● **Work order**
An exact, complete copy of the entries is what is needed.

● **Data extracts**
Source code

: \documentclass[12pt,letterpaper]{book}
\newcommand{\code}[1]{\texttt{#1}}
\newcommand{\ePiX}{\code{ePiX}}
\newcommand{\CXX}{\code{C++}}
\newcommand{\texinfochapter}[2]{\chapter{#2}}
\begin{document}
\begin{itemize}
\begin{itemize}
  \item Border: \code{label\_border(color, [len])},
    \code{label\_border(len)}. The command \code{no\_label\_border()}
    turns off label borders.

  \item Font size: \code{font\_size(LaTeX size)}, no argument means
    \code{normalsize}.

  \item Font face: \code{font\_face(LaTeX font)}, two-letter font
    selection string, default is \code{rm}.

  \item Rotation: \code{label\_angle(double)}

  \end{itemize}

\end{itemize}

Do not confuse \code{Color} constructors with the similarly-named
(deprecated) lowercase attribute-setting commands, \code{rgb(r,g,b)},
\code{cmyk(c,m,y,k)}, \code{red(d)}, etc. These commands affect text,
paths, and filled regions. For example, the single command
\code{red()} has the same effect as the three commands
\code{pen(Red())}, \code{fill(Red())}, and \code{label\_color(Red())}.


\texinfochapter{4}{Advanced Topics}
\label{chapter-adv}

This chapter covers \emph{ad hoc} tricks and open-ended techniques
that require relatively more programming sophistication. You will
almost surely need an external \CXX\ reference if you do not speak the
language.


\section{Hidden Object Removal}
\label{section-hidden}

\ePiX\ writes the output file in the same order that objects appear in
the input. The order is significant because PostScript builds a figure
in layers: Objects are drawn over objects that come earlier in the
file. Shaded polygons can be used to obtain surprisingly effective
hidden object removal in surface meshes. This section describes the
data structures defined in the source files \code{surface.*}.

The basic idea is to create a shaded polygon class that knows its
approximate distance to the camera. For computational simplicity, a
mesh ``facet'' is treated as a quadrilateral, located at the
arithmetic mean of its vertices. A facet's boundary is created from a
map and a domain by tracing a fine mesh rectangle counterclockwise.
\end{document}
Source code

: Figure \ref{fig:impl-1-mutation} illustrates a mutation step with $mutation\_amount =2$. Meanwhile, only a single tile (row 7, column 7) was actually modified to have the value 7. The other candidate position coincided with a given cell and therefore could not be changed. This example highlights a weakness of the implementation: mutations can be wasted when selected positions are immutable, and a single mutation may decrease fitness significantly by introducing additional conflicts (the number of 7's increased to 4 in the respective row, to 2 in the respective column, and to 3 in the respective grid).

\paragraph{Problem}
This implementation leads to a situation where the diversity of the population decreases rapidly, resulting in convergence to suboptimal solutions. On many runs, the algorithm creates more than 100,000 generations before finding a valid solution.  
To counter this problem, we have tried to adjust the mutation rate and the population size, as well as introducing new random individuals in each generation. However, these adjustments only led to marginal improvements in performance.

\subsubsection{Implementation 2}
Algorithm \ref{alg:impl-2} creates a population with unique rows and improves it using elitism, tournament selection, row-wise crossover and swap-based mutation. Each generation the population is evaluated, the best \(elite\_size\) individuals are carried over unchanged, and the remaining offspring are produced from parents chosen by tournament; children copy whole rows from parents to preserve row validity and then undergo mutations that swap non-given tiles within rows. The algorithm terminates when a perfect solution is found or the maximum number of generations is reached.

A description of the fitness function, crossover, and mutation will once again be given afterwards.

● **Expected answer**
Source code

: \documentclass[12pt,letterpaper]{book}
\newcommand{\code}[1]{\texttt{#1}}
\newcommand{\ePiX}{\code{ePiX}}
\newcommand{\CXX}{\code{C++}}
\newcommand{\texinfochapter}[2]{\chapter{#2}}
\begin{document}
\begin{itemize}
\begin{itemize}
  \item Border: \code{label\_border(color, [len])},
    \code{label\_border(len)}. The command \code{no\_label\_border()}
    turns off label borders.

  \item Font size: \code{font\_size(LaTeX size)}, no argument means
    \code{normalsize}.

  \item Font face: \code{font\_face(LaTeX font)}, two-letter font
    selection string, default is \code{rm}.

  \item Rotation: \code{label\_angle(double)}

  \end{itemize}

\end{itemize}

Do not confuse \code{Color} constructors with the similarly-named
(deprecated) lowercase attribute-setting commands, \code{rgb(r,g,b)},
\code{cmyk(c,m,y,k)}, \code{red(d)}, etc. These commands affect text,
paths, and filled regions. For example, the single command
\code{red()} has the same effect as the three commands
\code{pen(Red())}, \code{fill(Red())}, and \code{label\_color(Red())}.


\texinfochapter{4}{Advanced Topics}
\label{chapter-adv}

This chapter covers \emph{ad hoc} tricks and open-ended techniques
that require relatively more programming sophistication. You will
almost surely need an external \CXX\ reference if you do not speak the
language.


\section{Hidden Object Removal}
\label{section-hidden}

\ePiX\ writes the output file in the same order that objects appear in
the input. The order is significant because PostScript builds a figure
in layers: Objects are drawn over objects that come earlier in the
file. Shaded polygons can be used to obtain surprisingly effective
hidden object removal in surface meshes. This section describes the
data structures defined in the source files \code{surface.*}.

The basic idea is to create a shaded polygon class that knows its
approximate distance to the camera. For computational simplicity, a
mesh ``facet'' is treated as a quadrilateral, located at the
arithmetic mean of its vertices. A facet's boundary is created from a
map and a domain by tracing a fine mesh rectangle counterclockwise.
\end{document}
Source code

: Figure \ref{fig:impl-1-mutation} illustrates a mutation step with $mutation\_amount =2$. Meanwhile, only a single tile (row 7, column 7) was actually modified to have the value 7. The other candidate position coincided with a given cell and therefore could not be changed. This example highlights a weakness of the implementation: mutations can be wasted when selected positions are immutable, and a single mutation may decrease fitness significantly by introducing additional conflicts (the number of 7's increased to 4 in the respective row, to 2 in the respective column, and to 3 in the respective grid).

\paragraph{Problem}
This implementation leads to a situation where the diversity of the population decreases rapidly, resulting in convergence to suboptimal solutions. On many runs, the algorithm creates more than 100,000 generations before finding a valid solution.  
To counter this problem, we have tried to adjust the mutation rate and the population size, as well as introducing new random individuals in each generation. However, these adjustments only led to marginal improvements in performance.

\subsubsection{Implementation 2}
Algorithm \ref{alg:impl-2} creates a population with unique rows and improves it using elitism, tournament selection, row-wise crossover and swap-based mutation. Each generation the population is evaluated, the best \(elite\_size\) individuals are carried over unchanged, and the remaining offspring are produced from parents chosen by tournament; children copy whole rows from parents to preserve row validity and then undergo mutations that swap non-given tiles within rows. The algorithm terminates when a perfect solution is found or the maximum number of generations is reached.

A description of the fitness function, crossover, and mutation will once again be given afterwards.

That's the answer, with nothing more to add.